According to Tolvanen, the global automotive industry nicely illustrates how companies will improve their cybersecurity postures due to NIS2:

“The automotive OEMs and practically also all Tier 1 suppliers had in 2021 to put in place a cybersecurity management system, as it became a type approval requirement for new car types in July 2022. In automotive, some cybersecurity management system requirements are rolled down even to Tier 2 and 3 suppliers,” Tolvanen explains.

Cybersecurity of nearly all wirelessly connected devices sold in the EU will be regulated via the Radio Equipment Directive delegated acts 3(3)def. It makes sales of non-conforming devices illegal in EU on August 1st 2024.

Depending on the intended use of the device or digital solution, industrial equipment must in a few years comply also with new cyber security requirements General Product Safety Regulation, Artificial Intelligence Act and Machine Regulation, which are currently being created or updated. As with the Radio Equipment Directive, these new regulations will make existing products and digital services illegal to sell in EU in case of non-conformance with new cybersecurity requirements.

Investing in regulatory compliance, product safety, and cybersecurity requires significant expertise – and in many cases, a thick wallet, at least if a company intends to handle everything in-house. Regular R&D departments often lack cybersecurity experts.
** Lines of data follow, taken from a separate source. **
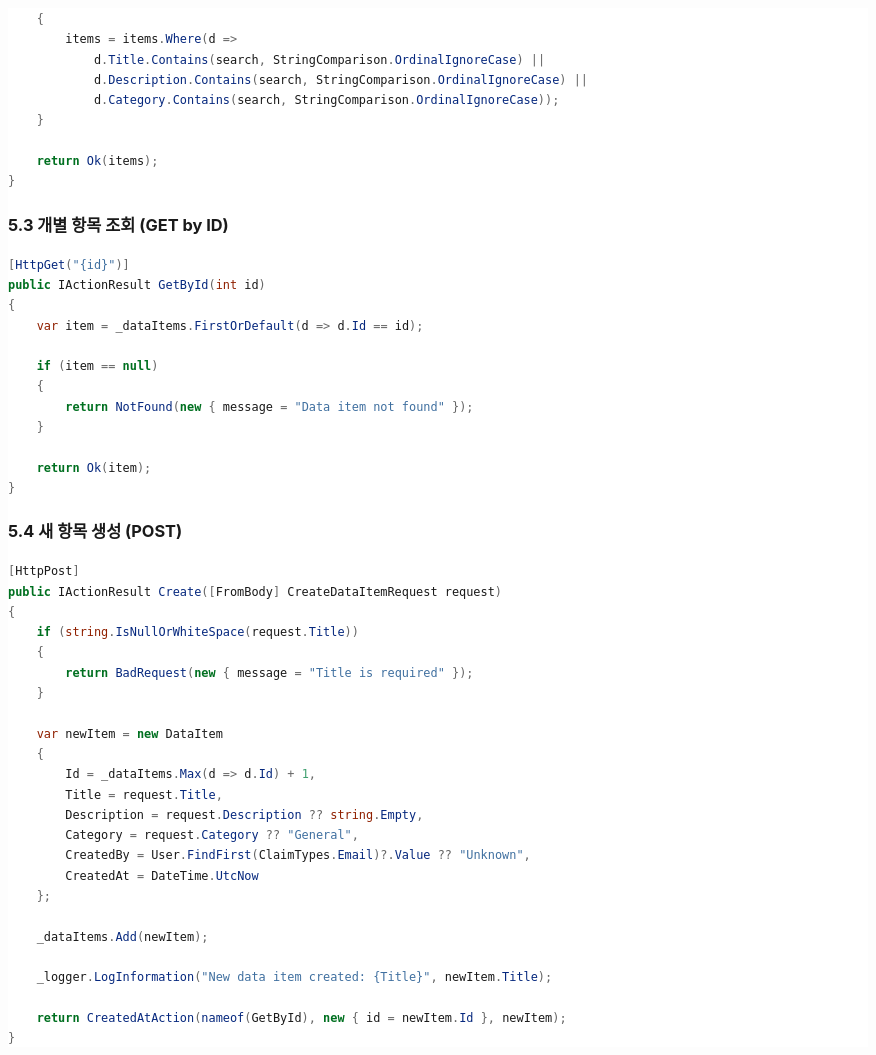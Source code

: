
 ```csharp
    {
        items = items.Where(d => 
            d.Title.Contains(search, StringComparison.OrdinalIgnoreCase) ||
            d.Description.Contains(search, StringComparison.OrdinalIgnoreCase) ||
            d.Category.Contains(search, StringComparison.OrdinalIgnoreCase));
    }

    return Ok(items);
}
```

### 5.3 개별 항목 조회 (GET by ID)
```csharp
[HttpGet("{id}")]
public IActionResult GetById(int id)
{
    var item = _dataItems.FirstOrDefault(d => d.Id == id);
    
    if (item == null)
    {
        return NotFound(new { message = "Data item not found" });
    }

    return Ok(item);
}
```

### 5.4 새 항목 생성 (POST)
```csharp
[HttpPost]
public IActionResult Create([FromBody] CreateDataItemRequest request)
{
    if (string.IsNullOrWhiteSpace(request.Title))
    {
        return BadRequest(new { message = "Title is required" });
    }

    var newItem = new DataItem
    {
        Id = _dataItems.Max(d => d.Id) + 1,
        Title = request.Title,
        Description = request.Description ?? string.Empty,
        Category = request.Category ?? "General",
        CreatedBy = User.FindFirst(ClaimTypes.Email)?.Value ?? "Unknown",
        CreatedAt = DateTime.UtcNow
    };

    _dataItems.Add(newItem);
    
    _logger.LogInformation("New data item created: {Title}", newItem.Title);

    return CreatedAtAction(nameof(GetById), new { id = newItem.Id }, newItem);
}
```
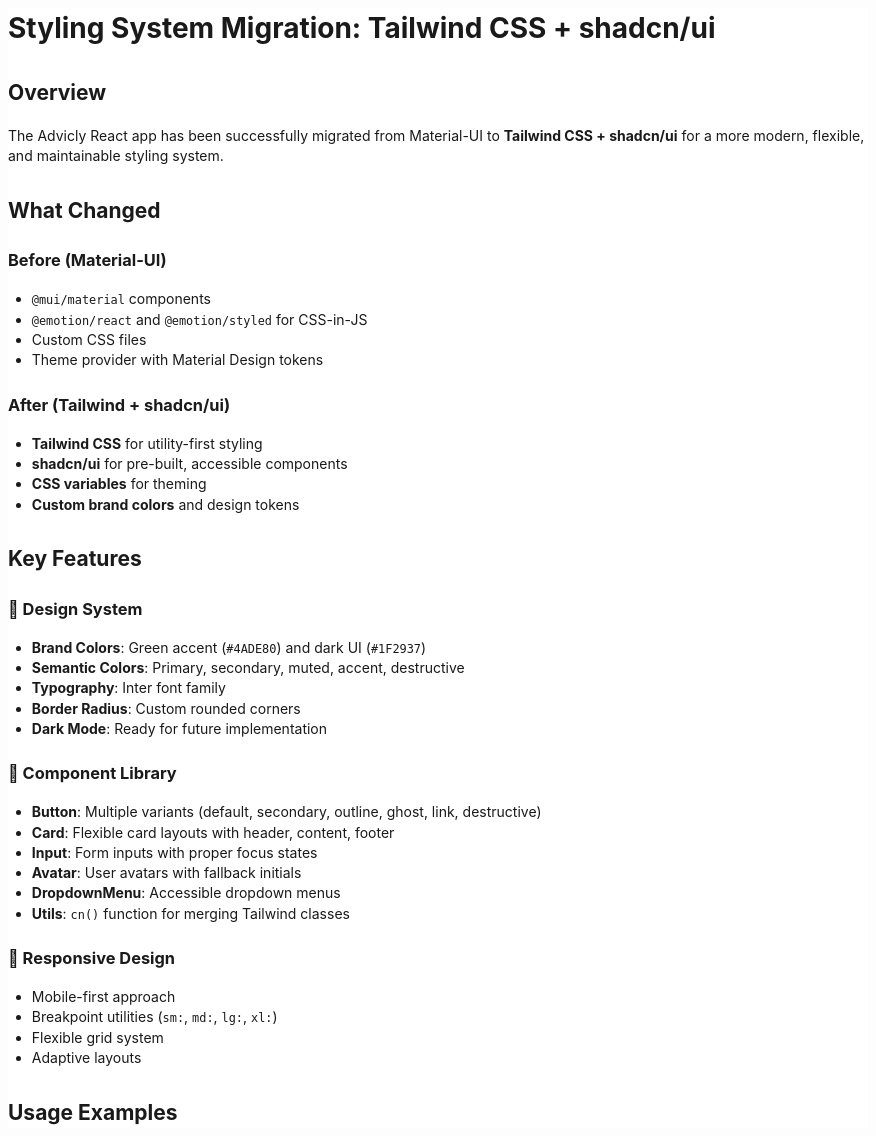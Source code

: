 # Styling System Migration: Tailwind CSS + shadcn/ui

## Overview

The Advicly React app has been successfully migrated from Material-UI to **Tailwind CSS + shadcn/ui** for a more modern, flexible, and maintainable styling system.

## What Changed

### Before (Material-UI)
- `@mui/material` components
- `@emotion/react` and `@emotion/styled` for CSS-in-JS
- Custom CSS files
- Theme provider with Material Design tokens

### After (Tailwind + shadcn/ui)
- **Tailwind CSS** for utility-first styling
- **shadcn/ui** for pre-built, accessible components
- **CSS variables** for theming
- **Custom brand colors** and design tokens

## Key Features

### 🎨 Design System
- **Brand Colors**: Green accent (`#4ADE80`) and dark UI (`#1F2937`)
- **Semantic Colors**: Primary, secondary, muted, accent, destructive
- **Typography**: Inter font family
- **Border Radius**: Custom rounded corners
- **Dark Mode**: Ready for future implementation

### 🧩 Component Library
- **Button**: Multiple variants (default, secondary, outline, ghost, link, destructive)
- **Card**: Flexible card layouts with header, content, footer
- **Input**: Form inputs with proper focus states
- **Avatar**: User avatars with fallback initials
- **DropdownMenu**: Accessible dropdown menus
- **Utils**: `cn()` function for merging Tailwind classes

### 📱 Responsive Design
- Mobile-first approach
- Breakpoint utilities (`sm:`, `md:`, `lg:`, `xl:`)
- Flexible grid system
- Adaptive layouts

## Usage Examples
“Today, it won’t pay off to start any industrial IoT or SaaS development project without applying a Secure Product or Software Development Lifecycle process from the very beginning due to high risk of legal non-conformance and a short lifetime on the market. I would also expect that non-compliance with applicable cybersecurity legislation probably makes it harder to receive any insurance compensations of recovery costs in case of cybersecurity incidents,” Antti Tolvanen concludes.